_GIVEN INFORMATION_
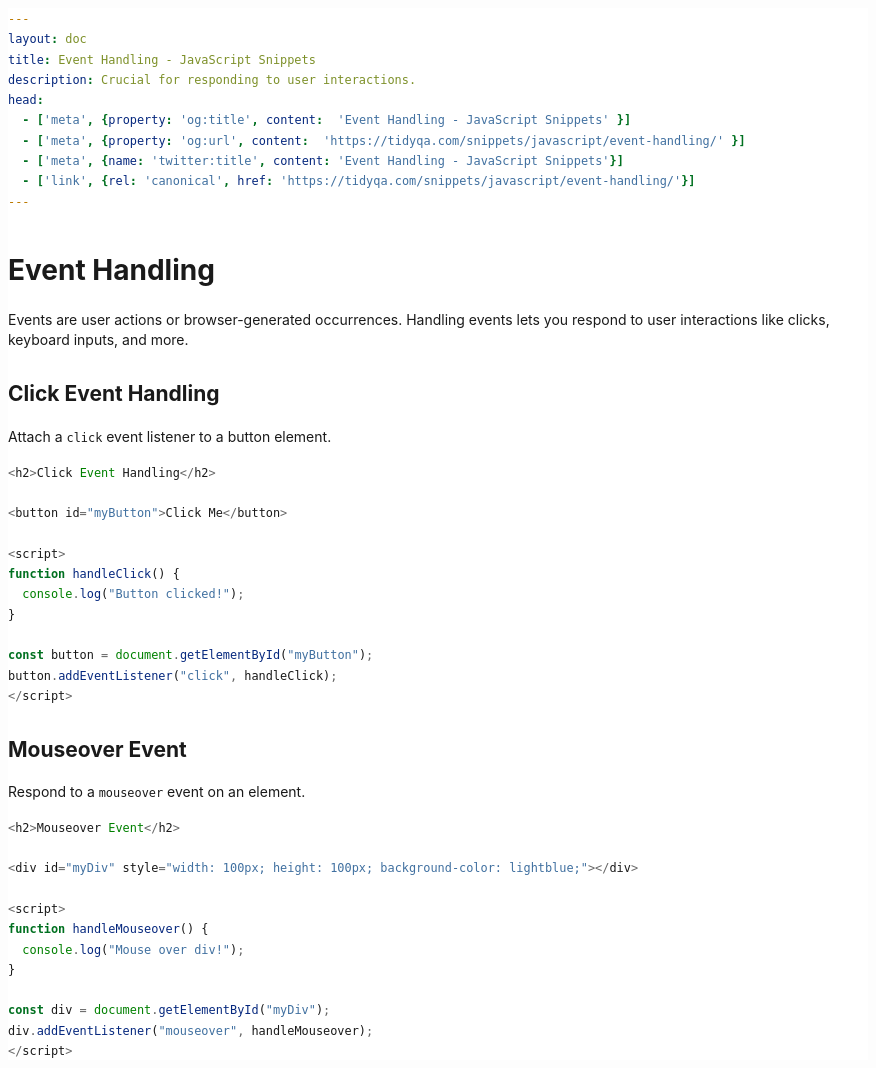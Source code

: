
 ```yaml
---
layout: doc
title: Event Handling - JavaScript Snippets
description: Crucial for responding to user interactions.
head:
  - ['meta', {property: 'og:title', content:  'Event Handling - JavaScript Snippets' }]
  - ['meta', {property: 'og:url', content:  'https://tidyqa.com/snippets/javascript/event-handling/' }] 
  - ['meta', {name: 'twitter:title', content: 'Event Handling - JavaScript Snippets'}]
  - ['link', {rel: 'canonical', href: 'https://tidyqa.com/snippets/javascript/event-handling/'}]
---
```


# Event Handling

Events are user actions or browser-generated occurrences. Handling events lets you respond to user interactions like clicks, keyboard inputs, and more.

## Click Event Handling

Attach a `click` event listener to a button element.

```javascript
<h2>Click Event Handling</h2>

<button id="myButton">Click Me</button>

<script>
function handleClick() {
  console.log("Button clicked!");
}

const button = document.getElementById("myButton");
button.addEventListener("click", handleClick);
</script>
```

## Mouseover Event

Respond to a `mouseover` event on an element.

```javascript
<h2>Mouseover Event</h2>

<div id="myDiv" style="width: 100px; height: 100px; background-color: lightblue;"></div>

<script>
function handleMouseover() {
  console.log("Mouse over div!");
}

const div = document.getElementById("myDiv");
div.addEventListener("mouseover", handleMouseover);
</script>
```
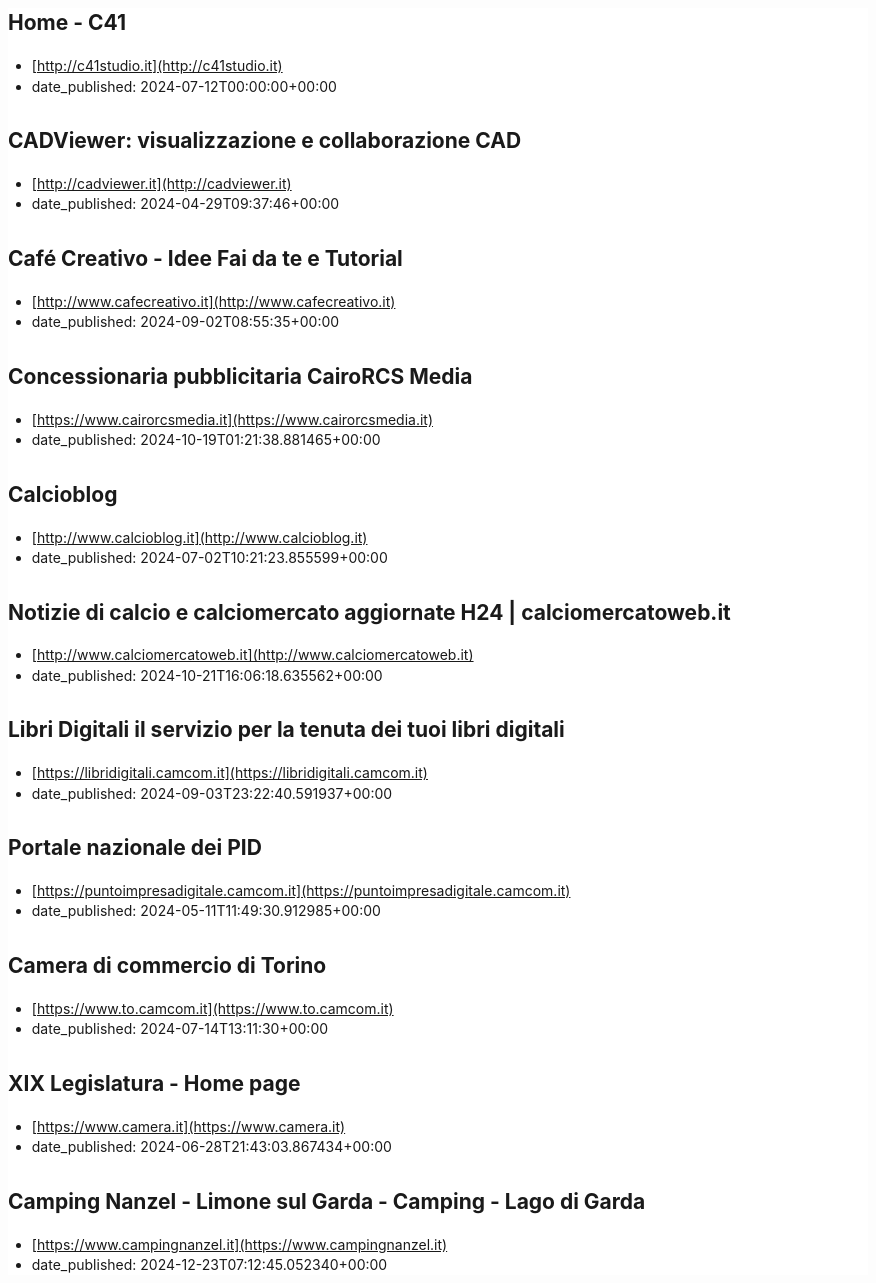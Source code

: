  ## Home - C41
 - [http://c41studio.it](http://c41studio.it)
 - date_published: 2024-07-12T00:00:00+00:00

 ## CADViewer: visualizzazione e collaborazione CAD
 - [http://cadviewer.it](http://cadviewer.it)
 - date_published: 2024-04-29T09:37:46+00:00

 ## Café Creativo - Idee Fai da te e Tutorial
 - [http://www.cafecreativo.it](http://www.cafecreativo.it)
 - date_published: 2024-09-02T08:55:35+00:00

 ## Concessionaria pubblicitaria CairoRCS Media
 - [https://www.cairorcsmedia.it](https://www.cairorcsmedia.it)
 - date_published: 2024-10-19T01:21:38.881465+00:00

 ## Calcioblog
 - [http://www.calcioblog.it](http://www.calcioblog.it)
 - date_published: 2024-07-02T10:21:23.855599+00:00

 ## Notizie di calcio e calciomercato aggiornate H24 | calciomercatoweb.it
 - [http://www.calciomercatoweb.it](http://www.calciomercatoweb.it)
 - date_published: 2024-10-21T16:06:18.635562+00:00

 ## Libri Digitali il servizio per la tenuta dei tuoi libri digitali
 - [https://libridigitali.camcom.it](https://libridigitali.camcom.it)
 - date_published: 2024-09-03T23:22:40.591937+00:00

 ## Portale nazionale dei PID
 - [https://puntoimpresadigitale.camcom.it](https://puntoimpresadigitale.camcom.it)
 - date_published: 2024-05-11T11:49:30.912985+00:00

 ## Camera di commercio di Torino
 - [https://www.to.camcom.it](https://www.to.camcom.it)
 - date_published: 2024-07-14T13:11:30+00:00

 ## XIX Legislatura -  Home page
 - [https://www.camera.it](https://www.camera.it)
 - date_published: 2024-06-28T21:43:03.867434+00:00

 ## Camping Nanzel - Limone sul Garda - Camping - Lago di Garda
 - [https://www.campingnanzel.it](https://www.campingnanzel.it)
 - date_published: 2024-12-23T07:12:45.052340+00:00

_TASK GOAL_
Among the records above, extract exactly the lines from the line with "- [http://www.calcioblog.it](http://www.calcioblog.it)" to the line with "- date_published: 2024-10-21T16:06:18.635562+00:00", both lines included, and leave out the rest.

_REPLY TO THE EXERCISE_
 - [http://www.calcioblog.it](http://www.calcioblog.it)
 - date_published: 2024-07-02T10:21:23.855599+00:00

 ## Notizie di calcio e calciomercato aggiornate H24 | calciomercatoweb.it
 - [http://www.calciomercatoweb.it](http://www.calciomercatoweb.it)
 - date_published: 2024-10-21T16:06:18.635562+00:00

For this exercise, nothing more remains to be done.